Description of the task: Leaving out any pictures, transcribe every record exactly.

Records provided:
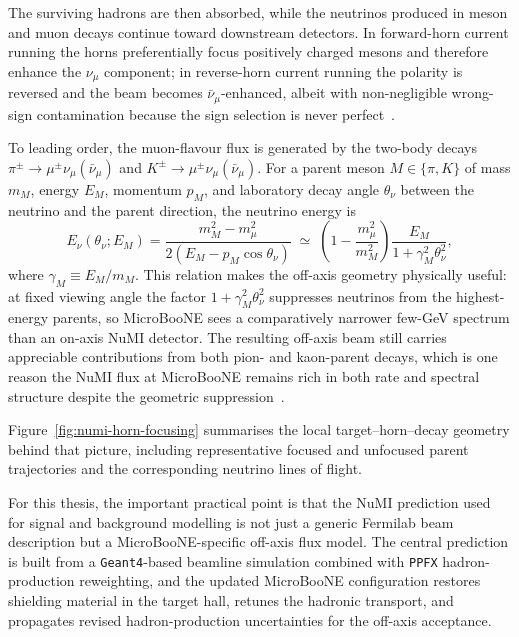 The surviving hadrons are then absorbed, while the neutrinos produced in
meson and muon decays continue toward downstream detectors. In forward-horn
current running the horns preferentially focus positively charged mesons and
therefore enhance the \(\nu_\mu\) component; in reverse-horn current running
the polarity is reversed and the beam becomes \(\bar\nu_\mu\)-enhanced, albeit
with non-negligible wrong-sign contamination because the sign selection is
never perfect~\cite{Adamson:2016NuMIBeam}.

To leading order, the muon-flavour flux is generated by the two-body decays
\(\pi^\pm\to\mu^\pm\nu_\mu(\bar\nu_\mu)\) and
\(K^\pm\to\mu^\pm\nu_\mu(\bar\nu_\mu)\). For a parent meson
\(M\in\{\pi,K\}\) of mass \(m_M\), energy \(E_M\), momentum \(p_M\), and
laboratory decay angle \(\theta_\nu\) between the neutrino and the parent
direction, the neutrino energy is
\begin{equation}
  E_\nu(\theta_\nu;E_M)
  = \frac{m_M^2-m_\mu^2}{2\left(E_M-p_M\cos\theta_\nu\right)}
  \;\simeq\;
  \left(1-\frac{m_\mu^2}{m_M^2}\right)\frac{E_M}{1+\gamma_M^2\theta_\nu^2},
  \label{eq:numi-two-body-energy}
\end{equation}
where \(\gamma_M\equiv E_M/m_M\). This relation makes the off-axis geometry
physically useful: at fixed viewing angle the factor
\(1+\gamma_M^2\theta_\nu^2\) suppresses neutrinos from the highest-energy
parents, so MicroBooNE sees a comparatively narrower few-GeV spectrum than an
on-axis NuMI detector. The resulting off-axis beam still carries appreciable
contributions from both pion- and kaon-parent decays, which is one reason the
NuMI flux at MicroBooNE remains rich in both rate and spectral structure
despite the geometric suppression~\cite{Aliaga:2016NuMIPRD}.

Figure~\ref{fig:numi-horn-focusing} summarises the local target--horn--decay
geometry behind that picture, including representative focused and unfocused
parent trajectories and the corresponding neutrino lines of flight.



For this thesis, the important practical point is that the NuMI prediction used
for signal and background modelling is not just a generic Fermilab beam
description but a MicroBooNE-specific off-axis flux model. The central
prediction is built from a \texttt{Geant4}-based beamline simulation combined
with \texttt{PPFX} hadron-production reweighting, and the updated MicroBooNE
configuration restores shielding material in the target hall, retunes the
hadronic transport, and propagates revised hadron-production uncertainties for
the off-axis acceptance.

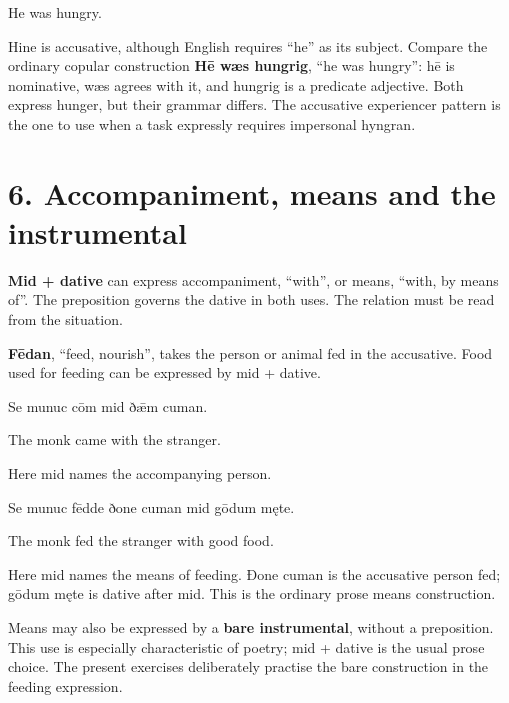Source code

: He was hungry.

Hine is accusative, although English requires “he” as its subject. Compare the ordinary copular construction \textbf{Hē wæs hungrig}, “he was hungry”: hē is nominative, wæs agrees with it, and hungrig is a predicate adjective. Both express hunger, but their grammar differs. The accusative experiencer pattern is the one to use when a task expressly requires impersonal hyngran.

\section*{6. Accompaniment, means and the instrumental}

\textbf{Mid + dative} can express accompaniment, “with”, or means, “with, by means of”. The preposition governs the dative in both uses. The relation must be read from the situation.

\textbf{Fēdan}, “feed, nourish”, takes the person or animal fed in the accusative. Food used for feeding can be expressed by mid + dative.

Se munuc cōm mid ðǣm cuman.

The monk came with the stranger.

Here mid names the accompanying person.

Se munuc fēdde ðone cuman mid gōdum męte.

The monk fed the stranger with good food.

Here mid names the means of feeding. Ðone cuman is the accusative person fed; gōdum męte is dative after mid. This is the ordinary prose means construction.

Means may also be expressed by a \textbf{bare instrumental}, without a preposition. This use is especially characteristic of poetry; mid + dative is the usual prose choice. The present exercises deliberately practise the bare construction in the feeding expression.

Problem solution:
 The surviving hadrons are then absorbed, while the neutrinos produced in
meson and muon decays continue toward downstream detectors. In forward-horn
current running the horns preferentially focus positively charged mesons and
therefore enhance the \(\nu_\mu\) component; in reverse-horn current running
the polarity is reversed and the beam becomes \(\bar\nu_\mu\)-enhanced, albeit
with non-negligible wrong-sign contamination because the sign selection is
never perfect~\cite{Adamson:2016NuMIBeam}.

To leading order, the muon-flavour flux is generated by the two-body decays
\(\pi^\pm\to\mu^\pm\nu_\mu(\bar\nu_\mu)\) and
\(K^\pm\to\mu^\pm\nu_\mu(\bar\nu_\mu)\). For a parent meson
\(M\in\{\pi,K\}\) of mass \(m_M\), energy \(E_M\), momentum \(p_M\), and
laboratory decay angle \(\theta_\nu\) between the neutrino and the parent
direction, the neutrino energy is
\begin{equation}
  E_\nu(\theta_\nu;E_M)
  = \frac{m_M^2-m_\mu^2}{2\left(E_M-p_M\cos\theta_\nu\right)}
  \;\simeq\;
  \left(1-\frac{m_\mu^2}{m_M^2}\right)\frac{E_M}{1+\gamma_M^2\theta_\nu^2},
  \label{eq:numi-two-body-energy}
\end{equation}
where \(\gamma_M\equiv E_M/m_M\). This relation makes the off-axis geometry
physically useful: at fixed viewing angle the factor
\(1+\gamma_M^2\theta_\nu^2\) suppresses neutrinos from the highest-energy
parents, so MicroBooNE sees a comparatively narrower few-GeV spectrum than an
on-axis NuMI detector. The resulting off-axis beam still carries appreciable
contributions from both pion- and kaon-parent decays, which is one reason the
NuMI flux at MicroBooNE remains rich in both rate and spectral structure
despite the geometric suppression~\cite{Aliaga:2016NuMIPRD}.

Figure~\ref{fig:numi-horn-focusing} summarises the local target--horn--decay
geometry behind that picture, including representative focused and unfocused
parent trajectories and the corresponding neutrino lines of flight.



For this thesis, the important practical point is that the NuMI prediction used
for signal and background modelling is not just a generic Fermilab beam
description but a MicroBooNE-specific off-axis flux model. The central
prediction is built from a \texttt{Geant4}-based beamline simulation combined
with \texttt{PPFX} hadron-production reweighting, and the updated MicroBooNE
configuration restores shielding material in the target hall, retunes the
hadronic transport, and propagates revised hadron-production uncertainties for
the off-axis acceptance.

Source code

: He was hungry.

Hine is accusative, although English requires “he” as its subject. Compare the ordinary copular construction \textbf{Hē wæs hungrig}, “he was hungry”: hē is nominative, wæs agrees with it, and hungrig is a predicate adjective. Both express hunger, but their grammar differs. The accusative experiencer pattern is the one to use when a task expressly requires impersonal hyngran.

\section*{6. Accompaniment, means and the instrumental}

\textbf{Mid + dative} can express accompaniment, “with”, or means, “with, by means of”. The preposition governs the dative in both uses. The relation must be read from the situation.

\textbf{Fēdan}, “feed, nourish”, takes the person or animal fed in the accusative. Food used for feeding can be expressed by mid + dative.

Se munuc cōm mid ðǣm cuman.

The monk came with the stranger.

Here mid names the accompanying person.

Se munuc fēdde ðone cuman mid gōdum męte.

The monk fed the stranger with good food.

Here mid names the means of feeding. Ðone cuman is the accusative person fed; gōdum męte is dative after mid. This is the ordinary prose means construction.

Means may also be expressed by a \textbf{bare instrumental}, without a preposition. This use is especially characteristic of poetry; mid + dative is the usual prose choice. The present exercises deliberately practise the bare construction in the feeding expression.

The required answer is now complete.